Later that evening Francesca and I scootered our way to the My An Hot Spring & Spa to enjoy the sulfur hot spring pools.  The My An pools are run by Vietnamese, but the investors are Japanese , who know a thing or two about hot spring resorts so I felt assured the experience would be a good one.

And it was….for the most part.  It was not quite as clean and immaculate as the ones I have frolicked in in Japan, but the water was soothing and we enjoyed a couple of beers while sloshing around in the pools.

By the time we had finished in the pools the rain had turned torrential and we feared it would be uncomfortable – not to mention unsafe – to return via moped in this weather.  So we decided to wait out the storm in the spa’s restaurant.  After some tasty local dishes the rain had still not let up and it was pitch dark, but it was getting late and we needed to get back to our hotel.  So we purchased raincoats for 5,000 dong (about 27 cents) – the typical thin, see-through ponchos with the elastic cuffs on the sleeves that all of the locals wear when they ride their scooters in inclement weather, which they do without hesitation – revved up the moped once again and carefully drove off.

Canal surrounding the Imperial Citadel

Fortunately it was a warm night, despite the rain, as being cold as well as wet would have made the situation miserable.  As it was it was actually quite comical.  Francesca, on the back of the bike holding me tightly around my waist as I struggled to see the road in front of me and avoid any potholes or pools of rain water, started laughing hysterically at our predicament.  Relieved that she was taking our situation so well (I had feared blame for it was my idea to venture out to the hot springs) I started laughing too.

The laughter continued as we stopped occasionally to consult our map to get us back to our hotel.  It was just a black and white paper map and with each viewing it would become less and less legible from the hail of raindrops that would descend on it.  We prayed that we would get back before the map was rendered useless.  But get back we did and after hanging up our clothes to dry we headed to bed as we had a morning train to Hoi An.

We had gone our own way and had some rewarding experiences to treasure.

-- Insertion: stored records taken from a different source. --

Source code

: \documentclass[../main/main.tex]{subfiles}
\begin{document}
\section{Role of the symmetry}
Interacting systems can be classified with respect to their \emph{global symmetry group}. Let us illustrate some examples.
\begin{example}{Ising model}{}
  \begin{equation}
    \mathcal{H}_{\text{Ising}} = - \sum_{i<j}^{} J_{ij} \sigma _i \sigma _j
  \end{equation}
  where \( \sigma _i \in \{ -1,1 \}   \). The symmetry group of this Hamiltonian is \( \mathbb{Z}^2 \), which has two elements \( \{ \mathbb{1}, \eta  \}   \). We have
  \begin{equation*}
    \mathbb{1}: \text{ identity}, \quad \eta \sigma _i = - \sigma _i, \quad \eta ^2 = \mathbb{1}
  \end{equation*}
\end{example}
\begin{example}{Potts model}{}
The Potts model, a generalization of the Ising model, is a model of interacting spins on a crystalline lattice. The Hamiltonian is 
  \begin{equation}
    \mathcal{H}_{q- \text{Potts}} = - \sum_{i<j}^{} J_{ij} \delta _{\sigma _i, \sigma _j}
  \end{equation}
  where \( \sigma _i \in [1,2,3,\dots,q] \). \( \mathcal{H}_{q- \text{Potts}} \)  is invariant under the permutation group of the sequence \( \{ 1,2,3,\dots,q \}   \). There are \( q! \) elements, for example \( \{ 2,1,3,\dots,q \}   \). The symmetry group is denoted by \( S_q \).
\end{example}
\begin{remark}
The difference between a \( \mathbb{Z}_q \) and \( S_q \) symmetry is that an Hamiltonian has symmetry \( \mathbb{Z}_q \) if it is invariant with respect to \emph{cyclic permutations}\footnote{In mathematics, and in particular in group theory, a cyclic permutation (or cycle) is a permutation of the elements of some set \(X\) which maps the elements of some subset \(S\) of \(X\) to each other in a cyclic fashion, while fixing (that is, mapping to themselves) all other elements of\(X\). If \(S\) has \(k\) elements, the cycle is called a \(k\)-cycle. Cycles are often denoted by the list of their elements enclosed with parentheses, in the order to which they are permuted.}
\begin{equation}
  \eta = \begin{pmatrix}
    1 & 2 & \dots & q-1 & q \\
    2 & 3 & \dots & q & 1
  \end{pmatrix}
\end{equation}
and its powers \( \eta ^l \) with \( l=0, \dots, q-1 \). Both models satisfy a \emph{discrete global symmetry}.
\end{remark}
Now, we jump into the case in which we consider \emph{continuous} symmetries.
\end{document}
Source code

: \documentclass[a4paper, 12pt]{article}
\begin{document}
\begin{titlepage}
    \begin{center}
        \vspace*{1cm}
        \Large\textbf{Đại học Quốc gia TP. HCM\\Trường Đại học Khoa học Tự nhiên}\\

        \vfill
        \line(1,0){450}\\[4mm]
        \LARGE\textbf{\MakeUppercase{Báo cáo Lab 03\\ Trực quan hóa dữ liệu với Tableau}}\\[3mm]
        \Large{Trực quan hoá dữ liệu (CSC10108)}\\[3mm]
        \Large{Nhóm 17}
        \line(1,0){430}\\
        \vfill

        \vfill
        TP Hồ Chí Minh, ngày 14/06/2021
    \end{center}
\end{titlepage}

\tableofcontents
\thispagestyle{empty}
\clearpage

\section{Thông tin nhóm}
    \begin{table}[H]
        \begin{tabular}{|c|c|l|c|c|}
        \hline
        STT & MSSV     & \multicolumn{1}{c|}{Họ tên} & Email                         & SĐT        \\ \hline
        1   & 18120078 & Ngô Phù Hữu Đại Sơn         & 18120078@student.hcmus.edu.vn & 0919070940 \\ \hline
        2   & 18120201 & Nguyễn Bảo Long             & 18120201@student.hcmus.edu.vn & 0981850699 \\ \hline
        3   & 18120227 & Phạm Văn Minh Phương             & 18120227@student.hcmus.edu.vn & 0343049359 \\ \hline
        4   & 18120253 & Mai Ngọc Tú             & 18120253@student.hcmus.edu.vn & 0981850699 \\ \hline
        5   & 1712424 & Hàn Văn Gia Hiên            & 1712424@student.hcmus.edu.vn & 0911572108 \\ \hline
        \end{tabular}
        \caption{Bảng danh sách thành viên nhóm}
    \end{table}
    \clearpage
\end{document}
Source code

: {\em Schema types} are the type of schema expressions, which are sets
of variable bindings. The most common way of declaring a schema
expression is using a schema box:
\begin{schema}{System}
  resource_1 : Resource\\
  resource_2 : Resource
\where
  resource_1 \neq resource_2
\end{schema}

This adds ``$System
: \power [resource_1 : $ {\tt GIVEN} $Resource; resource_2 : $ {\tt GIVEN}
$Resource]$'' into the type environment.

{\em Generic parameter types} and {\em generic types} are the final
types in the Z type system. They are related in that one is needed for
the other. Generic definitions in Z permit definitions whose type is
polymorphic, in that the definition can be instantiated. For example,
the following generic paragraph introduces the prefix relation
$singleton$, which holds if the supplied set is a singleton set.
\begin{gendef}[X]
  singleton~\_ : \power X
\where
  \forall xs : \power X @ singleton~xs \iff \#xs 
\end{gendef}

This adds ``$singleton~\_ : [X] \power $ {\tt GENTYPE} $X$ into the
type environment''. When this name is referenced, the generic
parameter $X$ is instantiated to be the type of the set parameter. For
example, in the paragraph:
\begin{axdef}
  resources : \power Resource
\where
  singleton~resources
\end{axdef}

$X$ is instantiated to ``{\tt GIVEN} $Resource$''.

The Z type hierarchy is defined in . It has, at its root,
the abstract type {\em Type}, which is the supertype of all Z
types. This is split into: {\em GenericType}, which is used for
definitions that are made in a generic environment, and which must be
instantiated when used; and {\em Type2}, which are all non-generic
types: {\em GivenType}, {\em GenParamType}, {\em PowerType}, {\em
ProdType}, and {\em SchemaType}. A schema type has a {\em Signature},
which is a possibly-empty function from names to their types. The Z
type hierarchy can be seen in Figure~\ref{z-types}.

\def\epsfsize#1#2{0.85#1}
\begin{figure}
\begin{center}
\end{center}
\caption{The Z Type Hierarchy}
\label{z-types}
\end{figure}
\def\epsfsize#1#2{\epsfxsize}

8 Responses to “You Can Go Your Own Hue”

  1. Danson, good report but is it my imaginatioN OR ARE U BEGINNING TO Sprout some breasts????

    • aroljahns Says:

      Very observant of you Dad. Yes, it appears to be that the evil weight gain has infiltrated my pectoral region – hey, you never forget your first set of man-boobs! – but never fear, I am already on a health and fitness regimen so you won’t see them when I return to NYC. 🙂

  2. liked this one, am also naively inclined to think the best of Ty – dan, looking as conspicuously touristy as you were 😉 it was likely you would have been approached by someone at some point, i prefer to think you got lucky with Ty as opposed to many others who may not have been so great – am also particularly enjoying the run of blog post titles as popular song names – before 2009 leaves us (just over 5hrs to go in Japan as I write this) may I say a very happy new year to you both ! jx

    • aroljahns Says:

      Thanks Jules. Yes, for some reason the Vietnam cities have lent themselves well to song puns for blog titles. Happy New Year to you too mate! Looking forward to catching up at some point in 2010.

  3. Kandy Magnotti Says:

    Loved this story! You two are amazing and inspiring… Live on!!! 😉

  4. love laugh live. you guys rule!